* **Stored entries**
------------------------------------------------------------------------
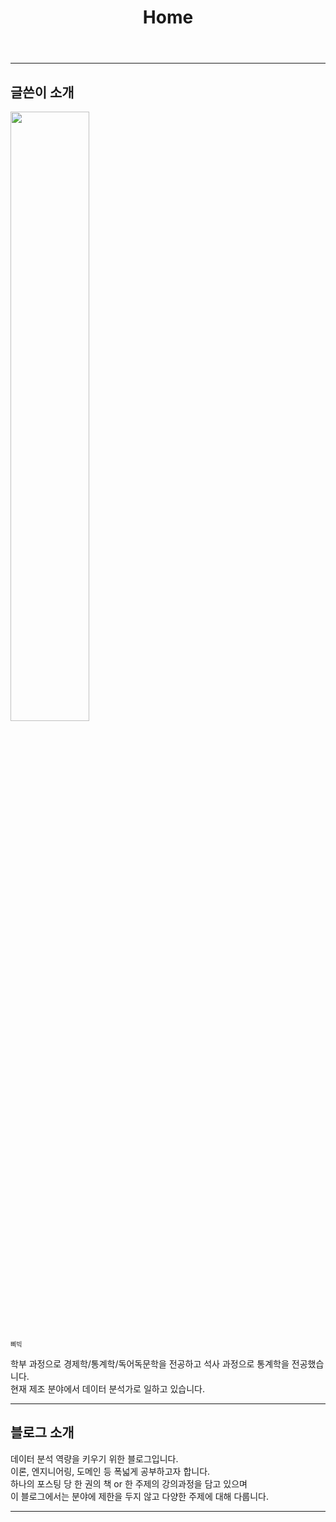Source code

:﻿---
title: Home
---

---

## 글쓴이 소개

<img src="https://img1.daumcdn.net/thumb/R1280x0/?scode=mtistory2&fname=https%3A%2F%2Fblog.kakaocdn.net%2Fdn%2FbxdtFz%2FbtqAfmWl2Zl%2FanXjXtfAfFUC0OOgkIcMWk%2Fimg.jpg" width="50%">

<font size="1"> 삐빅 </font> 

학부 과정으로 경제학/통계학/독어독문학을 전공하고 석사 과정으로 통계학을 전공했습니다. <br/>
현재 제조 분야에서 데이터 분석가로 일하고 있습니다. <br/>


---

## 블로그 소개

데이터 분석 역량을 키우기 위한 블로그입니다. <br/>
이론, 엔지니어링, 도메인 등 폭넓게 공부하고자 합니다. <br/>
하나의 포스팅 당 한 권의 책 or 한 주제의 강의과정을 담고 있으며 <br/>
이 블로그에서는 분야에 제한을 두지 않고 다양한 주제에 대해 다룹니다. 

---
------------------------------------------------------------------------
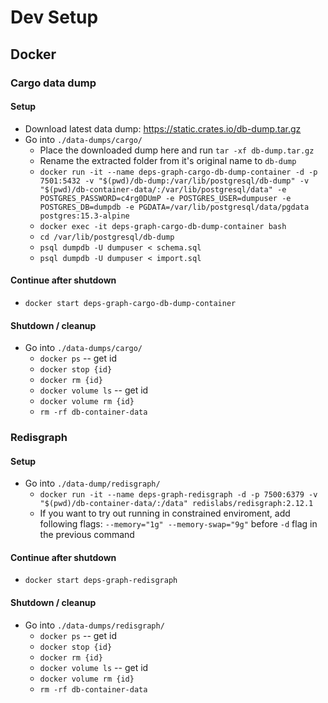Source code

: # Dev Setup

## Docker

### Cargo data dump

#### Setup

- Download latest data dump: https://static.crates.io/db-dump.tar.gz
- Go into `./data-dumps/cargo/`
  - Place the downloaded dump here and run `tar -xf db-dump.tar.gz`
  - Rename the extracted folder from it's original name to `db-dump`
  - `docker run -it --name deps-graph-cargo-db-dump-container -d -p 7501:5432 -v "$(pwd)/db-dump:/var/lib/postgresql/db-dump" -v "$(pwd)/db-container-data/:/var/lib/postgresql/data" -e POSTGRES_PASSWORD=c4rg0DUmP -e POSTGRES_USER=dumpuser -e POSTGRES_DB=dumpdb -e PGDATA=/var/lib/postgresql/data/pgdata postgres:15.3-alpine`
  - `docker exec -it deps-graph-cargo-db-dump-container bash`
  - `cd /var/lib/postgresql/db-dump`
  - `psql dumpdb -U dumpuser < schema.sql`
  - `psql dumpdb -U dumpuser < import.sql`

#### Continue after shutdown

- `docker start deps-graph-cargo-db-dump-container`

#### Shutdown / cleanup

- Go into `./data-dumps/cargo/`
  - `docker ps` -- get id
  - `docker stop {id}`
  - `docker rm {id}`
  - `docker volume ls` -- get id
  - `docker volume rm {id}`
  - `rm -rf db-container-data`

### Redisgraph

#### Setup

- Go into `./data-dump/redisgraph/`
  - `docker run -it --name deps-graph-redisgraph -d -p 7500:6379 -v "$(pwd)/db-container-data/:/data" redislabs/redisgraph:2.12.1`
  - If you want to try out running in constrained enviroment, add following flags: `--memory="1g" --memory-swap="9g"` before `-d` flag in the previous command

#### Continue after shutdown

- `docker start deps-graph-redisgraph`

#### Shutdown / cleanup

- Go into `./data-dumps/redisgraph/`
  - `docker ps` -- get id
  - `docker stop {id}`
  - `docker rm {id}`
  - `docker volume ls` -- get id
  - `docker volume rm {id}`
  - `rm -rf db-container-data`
------------------------------------------------------------------------
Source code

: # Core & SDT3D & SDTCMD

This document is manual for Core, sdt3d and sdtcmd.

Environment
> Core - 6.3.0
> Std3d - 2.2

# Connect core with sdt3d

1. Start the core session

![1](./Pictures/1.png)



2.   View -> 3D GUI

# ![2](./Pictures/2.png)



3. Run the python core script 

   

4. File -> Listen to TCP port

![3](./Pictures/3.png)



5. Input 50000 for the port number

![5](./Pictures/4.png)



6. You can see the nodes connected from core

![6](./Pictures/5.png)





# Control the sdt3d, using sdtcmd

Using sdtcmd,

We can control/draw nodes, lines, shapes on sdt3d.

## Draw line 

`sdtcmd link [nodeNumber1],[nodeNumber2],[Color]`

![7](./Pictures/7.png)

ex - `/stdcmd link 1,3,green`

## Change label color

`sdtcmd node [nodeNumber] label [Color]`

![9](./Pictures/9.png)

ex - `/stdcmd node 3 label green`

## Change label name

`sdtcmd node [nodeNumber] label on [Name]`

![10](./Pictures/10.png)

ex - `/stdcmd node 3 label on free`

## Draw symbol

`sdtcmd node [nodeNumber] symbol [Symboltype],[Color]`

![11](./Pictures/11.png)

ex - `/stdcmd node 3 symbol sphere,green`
------------------------------------------------------------------------
All that is wanted is a faithful reproduction of the line above with "We can control/draw", the line with "node 3 symbol", and every line in between.

* **RESPONSE FOR THIS EXERCISE**
We can control/draw nodes, lines, shapes on sdt3d.

## Draw line 

`sdtcmd link [nodeNumber1],[nodeNumber2],[Color]`

![7](./Pictures/7.png)

ex - `/stdcmd link 1,3,green`

## Change label color

`sdtcmd node [nodeNumber] label [Color]`

![9](./Pictures/9.png)

ex - `/stdcmd node 3 label green`

## Change label name

`sdtcmd node [nodeNumber] label on [Name]`

![10](./Pictures/10.png)

ex - `/stdcmd node 3 label on free`

## Draw symbol

`sdtcmd node [nodeNumber] symbol [Symboltype],[Color]`

![11](./Pictures/11.png)

ex - `/stdcmd node 3 symbol sphere,green`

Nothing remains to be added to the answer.